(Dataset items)
Start of Block

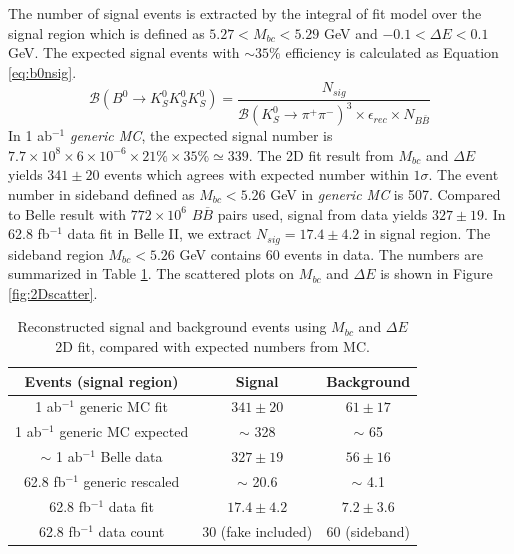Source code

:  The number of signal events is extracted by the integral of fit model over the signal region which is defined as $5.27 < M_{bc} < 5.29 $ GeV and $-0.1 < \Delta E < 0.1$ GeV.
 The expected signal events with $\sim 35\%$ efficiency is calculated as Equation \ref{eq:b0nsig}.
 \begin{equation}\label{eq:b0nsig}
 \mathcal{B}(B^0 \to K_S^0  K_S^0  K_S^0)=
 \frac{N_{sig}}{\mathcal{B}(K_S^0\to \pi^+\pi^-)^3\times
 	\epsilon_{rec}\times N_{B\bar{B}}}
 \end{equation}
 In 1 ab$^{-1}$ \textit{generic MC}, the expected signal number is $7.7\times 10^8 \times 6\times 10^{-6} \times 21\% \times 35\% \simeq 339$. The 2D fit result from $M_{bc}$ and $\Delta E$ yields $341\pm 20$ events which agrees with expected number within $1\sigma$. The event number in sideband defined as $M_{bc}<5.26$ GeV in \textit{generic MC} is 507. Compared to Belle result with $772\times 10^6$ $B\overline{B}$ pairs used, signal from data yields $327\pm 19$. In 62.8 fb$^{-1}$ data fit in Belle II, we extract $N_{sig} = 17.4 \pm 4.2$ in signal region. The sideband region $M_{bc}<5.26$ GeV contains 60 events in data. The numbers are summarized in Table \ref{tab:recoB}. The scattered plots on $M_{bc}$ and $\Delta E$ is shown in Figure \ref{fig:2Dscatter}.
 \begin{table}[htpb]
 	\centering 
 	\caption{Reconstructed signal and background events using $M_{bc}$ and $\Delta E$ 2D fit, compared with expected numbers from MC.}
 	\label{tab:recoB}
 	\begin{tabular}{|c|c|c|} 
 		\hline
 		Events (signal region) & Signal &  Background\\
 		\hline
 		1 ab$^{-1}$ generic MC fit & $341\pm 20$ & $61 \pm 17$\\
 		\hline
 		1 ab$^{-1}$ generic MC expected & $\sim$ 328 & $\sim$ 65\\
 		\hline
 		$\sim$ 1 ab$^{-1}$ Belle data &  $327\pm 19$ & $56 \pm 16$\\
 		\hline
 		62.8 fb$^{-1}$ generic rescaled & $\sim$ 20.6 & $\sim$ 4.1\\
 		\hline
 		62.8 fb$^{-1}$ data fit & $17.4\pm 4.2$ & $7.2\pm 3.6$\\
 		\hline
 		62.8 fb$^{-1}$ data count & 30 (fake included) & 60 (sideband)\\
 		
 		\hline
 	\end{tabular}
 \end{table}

End of Block
Start of Block

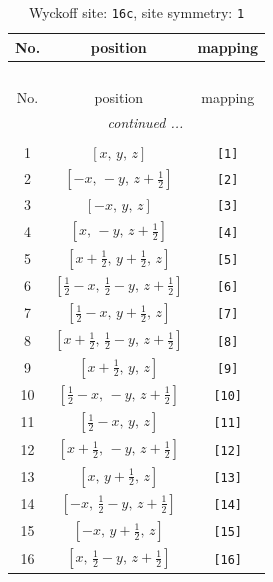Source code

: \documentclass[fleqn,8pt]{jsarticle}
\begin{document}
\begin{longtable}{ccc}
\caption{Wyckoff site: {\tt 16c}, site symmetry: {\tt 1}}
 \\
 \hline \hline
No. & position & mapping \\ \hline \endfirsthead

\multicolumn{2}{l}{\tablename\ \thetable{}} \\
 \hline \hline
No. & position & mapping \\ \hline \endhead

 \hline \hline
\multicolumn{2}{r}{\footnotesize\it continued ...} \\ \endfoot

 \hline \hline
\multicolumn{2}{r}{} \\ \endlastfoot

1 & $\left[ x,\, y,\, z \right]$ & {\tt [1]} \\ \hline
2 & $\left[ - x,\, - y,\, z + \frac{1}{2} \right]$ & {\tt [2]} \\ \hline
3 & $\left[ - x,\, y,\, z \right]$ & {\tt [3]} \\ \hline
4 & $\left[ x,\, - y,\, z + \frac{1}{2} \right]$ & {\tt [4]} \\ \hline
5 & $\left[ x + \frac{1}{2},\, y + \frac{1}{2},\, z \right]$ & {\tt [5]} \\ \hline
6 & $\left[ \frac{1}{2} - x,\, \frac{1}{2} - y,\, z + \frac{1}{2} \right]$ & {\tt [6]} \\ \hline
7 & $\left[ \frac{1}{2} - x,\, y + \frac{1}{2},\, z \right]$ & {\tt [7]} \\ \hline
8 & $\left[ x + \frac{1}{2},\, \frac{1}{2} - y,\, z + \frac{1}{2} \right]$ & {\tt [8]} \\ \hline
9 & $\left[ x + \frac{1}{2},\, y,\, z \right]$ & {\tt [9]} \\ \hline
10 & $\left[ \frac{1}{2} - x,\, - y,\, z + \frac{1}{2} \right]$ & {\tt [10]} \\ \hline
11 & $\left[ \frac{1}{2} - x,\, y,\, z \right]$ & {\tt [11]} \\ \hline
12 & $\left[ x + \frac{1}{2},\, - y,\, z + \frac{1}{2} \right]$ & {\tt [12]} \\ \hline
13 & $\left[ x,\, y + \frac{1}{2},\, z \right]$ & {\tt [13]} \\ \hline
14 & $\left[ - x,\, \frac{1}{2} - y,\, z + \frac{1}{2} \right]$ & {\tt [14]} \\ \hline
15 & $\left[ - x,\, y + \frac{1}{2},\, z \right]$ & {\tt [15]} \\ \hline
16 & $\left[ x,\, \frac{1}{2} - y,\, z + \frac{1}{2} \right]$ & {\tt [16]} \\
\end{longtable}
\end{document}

End of Block

- [Problem]: The expected answer is each line of the records above that includes the string "position".

- [Answer section]:
No. & position & mapping \\ \hline \endfirsthead
No. & position & mapping \\ \hline \endhead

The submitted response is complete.